RECORDED DATA:

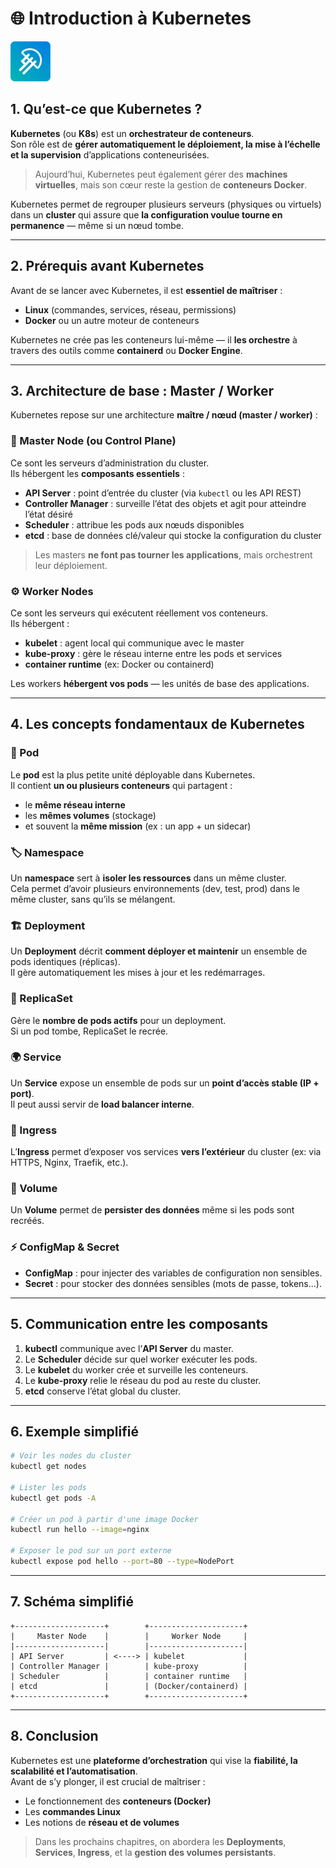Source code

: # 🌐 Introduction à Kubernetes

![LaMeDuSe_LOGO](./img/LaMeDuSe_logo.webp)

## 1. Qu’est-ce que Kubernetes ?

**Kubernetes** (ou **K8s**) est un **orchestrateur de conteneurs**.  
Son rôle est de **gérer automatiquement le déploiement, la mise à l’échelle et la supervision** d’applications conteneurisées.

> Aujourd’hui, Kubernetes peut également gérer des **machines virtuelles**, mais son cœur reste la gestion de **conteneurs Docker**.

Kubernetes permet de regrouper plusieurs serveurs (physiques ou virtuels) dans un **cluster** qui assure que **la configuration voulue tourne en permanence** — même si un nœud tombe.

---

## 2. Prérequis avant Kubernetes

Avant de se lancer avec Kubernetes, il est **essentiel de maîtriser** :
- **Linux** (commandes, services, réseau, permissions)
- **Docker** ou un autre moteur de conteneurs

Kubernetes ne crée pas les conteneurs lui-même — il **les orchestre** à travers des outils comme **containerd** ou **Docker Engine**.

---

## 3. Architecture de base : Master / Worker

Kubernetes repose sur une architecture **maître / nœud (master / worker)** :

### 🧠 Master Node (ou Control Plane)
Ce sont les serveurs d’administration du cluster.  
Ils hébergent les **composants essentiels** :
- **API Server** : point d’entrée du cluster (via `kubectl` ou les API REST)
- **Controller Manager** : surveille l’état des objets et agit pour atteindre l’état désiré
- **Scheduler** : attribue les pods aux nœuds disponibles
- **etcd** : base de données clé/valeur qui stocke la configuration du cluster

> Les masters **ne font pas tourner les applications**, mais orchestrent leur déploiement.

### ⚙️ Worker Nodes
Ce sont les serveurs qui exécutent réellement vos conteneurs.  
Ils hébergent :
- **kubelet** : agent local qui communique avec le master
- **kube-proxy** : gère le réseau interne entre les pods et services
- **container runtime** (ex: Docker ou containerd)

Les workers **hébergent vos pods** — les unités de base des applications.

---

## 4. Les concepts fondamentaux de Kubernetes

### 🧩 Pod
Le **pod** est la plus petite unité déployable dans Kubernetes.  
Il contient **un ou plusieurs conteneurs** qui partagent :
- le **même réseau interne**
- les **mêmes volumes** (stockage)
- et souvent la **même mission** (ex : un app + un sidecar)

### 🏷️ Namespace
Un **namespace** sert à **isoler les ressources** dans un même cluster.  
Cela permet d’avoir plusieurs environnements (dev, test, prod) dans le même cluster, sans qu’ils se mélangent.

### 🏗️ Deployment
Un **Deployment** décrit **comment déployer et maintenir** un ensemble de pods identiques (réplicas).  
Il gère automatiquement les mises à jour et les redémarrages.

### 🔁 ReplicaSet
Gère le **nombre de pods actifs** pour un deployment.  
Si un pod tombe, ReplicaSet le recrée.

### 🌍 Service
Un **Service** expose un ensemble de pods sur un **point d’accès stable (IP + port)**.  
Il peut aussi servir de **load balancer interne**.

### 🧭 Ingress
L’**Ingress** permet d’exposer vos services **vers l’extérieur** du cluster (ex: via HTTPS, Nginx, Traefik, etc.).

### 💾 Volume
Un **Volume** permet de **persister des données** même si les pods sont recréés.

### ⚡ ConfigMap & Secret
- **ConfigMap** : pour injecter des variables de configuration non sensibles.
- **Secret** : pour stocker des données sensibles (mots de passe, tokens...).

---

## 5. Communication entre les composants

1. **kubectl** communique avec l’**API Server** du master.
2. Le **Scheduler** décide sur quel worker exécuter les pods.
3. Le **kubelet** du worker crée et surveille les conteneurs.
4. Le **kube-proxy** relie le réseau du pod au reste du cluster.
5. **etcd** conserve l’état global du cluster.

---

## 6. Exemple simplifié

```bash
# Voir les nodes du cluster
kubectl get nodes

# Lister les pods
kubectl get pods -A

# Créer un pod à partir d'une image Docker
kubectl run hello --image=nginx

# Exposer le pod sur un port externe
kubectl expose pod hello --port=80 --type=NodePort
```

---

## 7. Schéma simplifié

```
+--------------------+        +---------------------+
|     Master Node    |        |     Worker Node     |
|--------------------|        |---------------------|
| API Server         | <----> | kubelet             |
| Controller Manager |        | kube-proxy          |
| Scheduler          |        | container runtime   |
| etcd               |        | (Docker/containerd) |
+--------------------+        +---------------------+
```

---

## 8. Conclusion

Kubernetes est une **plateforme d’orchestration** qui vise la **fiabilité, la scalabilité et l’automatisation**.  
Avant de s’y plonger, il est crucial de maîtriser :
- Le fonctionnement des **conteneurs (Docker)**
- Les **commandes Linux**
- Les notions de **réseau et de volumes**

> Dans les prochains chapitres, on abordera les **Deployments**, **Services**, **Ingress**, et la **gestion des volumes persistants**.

WORK TO COMPLETE: Transcribe all entries above exactly. Omit the pictures.

RESPONSE TO THE TASK:
Source code

: # 🌐 Introduction à Kubernetes

![LaMeDuSe_LOGO](./img/LaMeDuSe_logo.webp)

## 1. Qu’est-ce que Kubernetes ?

**Kubernetes** (ou **K8s**) est un **orchestrateur de conteneurs**.  
Son rôle est de **gérer automatiquement le déploiement, la mise à l’échelle et la supervision** d’applications conteneurisées.

> Aujourd’hui, Kubernetes peut également gérer des **machines virtuelles**, mais son cœur reste la gestion de **conteneurs Docker**.

Kubernetes permet de regrouper plusieurs serveurs (physiques ou virtuels) dans un **cluster** qui assure que **la configuration voulue tourne en permanence** — même si un nœud tombe.

---

## 2. Prérequis avant Kubernetes

Avant de se lancer avec Kubernetes, il est **essentiel de maîtriser** :
- **Linux** (commandes, services, réseau, permissions)
- **Docker** ou un autre moteur de conteneurs

Kubernetes ne crée pas les conteneurs lui-même — il **les orchestre** à travers des outils comme **containerd** ou **Docker Engine**.

---

## 3. Architecture de base : Master / Worker

Kubernetes repose sur une architecture **maître / nœud (master / worker)** :

### 🧠 Master Node (ou Control Plane)
Ce sont les serveurs d’administration du cluster.  
Ils hébergent les **composants essentiels** :
- **API Server** : point d’entrée du cluster (via `kubectl` ou les API REST)
- **Controller Manager** : surveille l’état des objets et agit pour atteindre l’état désiré
- **Scheduler** : attribue les pods aux nœuds disponibles
- **etcd** : base de données clé/valeur qui stocke la configuration du cluster

> Les masters **ne font pas tourner les applications**, mais orchestrent leur déploiement.

### ⚙️ Worker Nodes
Ce sont les serveurs qui exécutent réellement vos conteneurs.  
Ils hébergent :
- **kubelet** : agent local qui communique avec le master
- **kube-proxy** : gère le réseau interne entre les pods et services
- **container runtime** (ex: Docker ou containerd)

Les workers **hébergent vos pods** — les unités de base des applications.

---

## 4. Les concepts fondamentaux de Kubernetes

### 🧩 Pod
Le **pod** est la plus petite unité déployable dans Kubernetes.  
Il contient **un ou plusieurs conteneurs** qui partagent :
- le **même réseau interne**
- les **mêmes volumes** (stockage)
- et souvent la **même mission** (ex : un app + un sidecar)

### 🏷️ Namespace
Un **namespace** sert à **isoler les ressources** dans un même cluster.  
Cela permet d’avoir plusieurs environnements (dev, test, prod) dans le même cluster, sans qu’ils se mélangent.

### 🏗️ Deployment
Un **Deployment** décrit **comment déployer et maintenir** un ensemble de pods identiques (réplicas).  
Il gère automatiquement les mises à jour et les redémarrages.

### 🔁 ReplicaSet
Gère le **nombre de pods actifs** pour un deployment.  
Si un pod tombe, ReplicaSet le recrée.

### 🌍 Service
Un **Service** expose un ensemble de pods sur un **point d’accès stable (IP + port)**.  
Il peut aussi servir de **load balancer interne**.

### 🧭 Ingress
L’**Ingress** permet d’exposer vos services **vers l’extérieur** du cluster (ex: via HTTPS, Nginx, Traefik, etc.).

### 💾 Volume
Un **Volume** permet de **persister des données** même si les pods sont recréés.

### ⚡ ConfigMap & Secret
- **ConfigMap** : pour injecter des variables de configuration non sensibles.
- **Secret** : pour stocker des données sensibles (mots de passe, tokens...).

---

## 5. Communication entre les composants

1. **kubectl** communique avec l’**API Server** du master.
2. Le **Scheduler** décide sur quel worker exécuter les pods.
3. Le **kubelet** du worker crée et surveille les conteneurs.
4. Le **kube-proxy** relie le réseau du pod au reste du cluster.
5. **etcd** conserve l’état global du cluster.

---

## 6. Exemple simplifié

```bash
# Voir les nodes du cluster
kubectl get nodes

# Lister les pods
kubectl get pods -A

# Créer un pod à partir d'une image Docker
kubectl run hello --image=nginx

# Exposer le pod sur un port externe
kubectl expose pod hello --port=80 --type=NodePort
```

---

## 7. Schéma simplifié

```
+--------------------+        +---------------------+
|     Master Node    |        |     Worker Node     |
|--------------------|        |---------------------|
| API Server         | <----> | kubelet             |
| Controller Manager |        | kube-proxy          |
| Scheduler          |        | container runtime   |
| etcd               |        | (Docker/containerd) |
+--------------------+        +---------------------+
```

---

## 8. Conclusion

Kubernetes est une **plateforme d’orchestration** qui vise la **fiabilité, la scalabilité et l’automatisation**.  
Avant de s’y plonger, il est crucial de maîtriser :
- Le fonctionnement des **conteneurs (Docker)**
- Les **commandes Linux**
- Les notions de **réseau et de volumes**

> Dans les prochains chapitres, on abordera les **Deployments**, **Services**, **Ingress**, et la **gestion des volumes persistants**.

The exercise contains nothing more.